◆ Exercise objective
The whole listing should come back exactly as written, except for the pictures.

◆ Task material

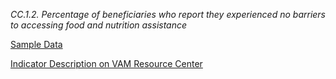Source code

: *CC.1.2. Percentage of beneficiaries who report they experienced no barriers to accessing food and nutrition assistance*

[Sample Data](https://github.com/WFP-VAM/RAMResourcesScripts/tree/dev/Static/PROP_AAP_CRF_Sample_Survey.csv)

[Indicator Description on VAM Resource Center](https://www.tutorialsandyou.com/markdown/ 'Learn Markdown')
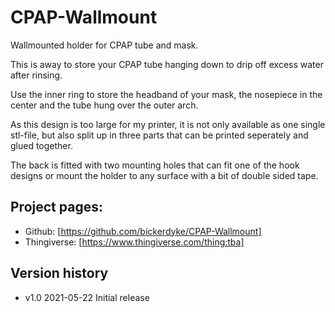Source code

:# CPAP-Wallmount
 Wallmounted holder for CPAP tube and mask.

 This is away to store your CPAP tube hanging down to drip off excess water after rinsing.

 Use the inner ring to store the headband of your mask, the nosepiece in the center and the tube hung over the outer arch.

 As this design is too large for my printer, it is not only available as one single stl-file, but also split up in three parts that can be printed seperately and glued together.

 The back is fitted with two mounting holes that can fit one of the hook designs or mount the holder to any surface with a bit of double sided tape.

## Project pages:
* Github: [https://github.com/bickerdyke/CPAP-Wallmount]
* Thingiverse: [https://www.thingiverse.com/thing:tba]

## Version history

* v1.0 2021-05-22 Initial release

◆ Output for this task
Source code

: *CC.1.2. Percentage of beneficiaries who report they experienced no barriers to accessing food and nutrition assistance*

[Sample Data](https://github.com/WFP-VAM/RAMResourcesScripts/tree/dev/Static/PROP_AAP_CRF_Sample_Survey.csv)

[Indicator Description on VAM Resource Center](https://www.tutorialsandyou.com/markdown/ 'Learn Markdown')
Source code

:# CPAP-Wallmount
 Wallmounted holder for CPAP tube and mask.

 This is away to store your CPAP tube hanging down to drip off excess water after rinsing.

 Use the inner ring to store the headband of your mask, the nosepiece in the center and the tube hung over the outer arch.

 As this design is too large for my printer, it is not only available as one single stl-file, but also split up in three parts that can be printed seperately and glued together.

 The back is fitted with two mounting holes that can fit one of the hook designs or mount the holder to any surface with a bit of double sided tape.

## Project pages:
* Github: [https://github.com/bickerdyke/CPAP-Wallmount]
* Thingiverse: [https://www.thingiverse.com/thing:tba]

## Version history

* v1.0 2021-05-22 Initial release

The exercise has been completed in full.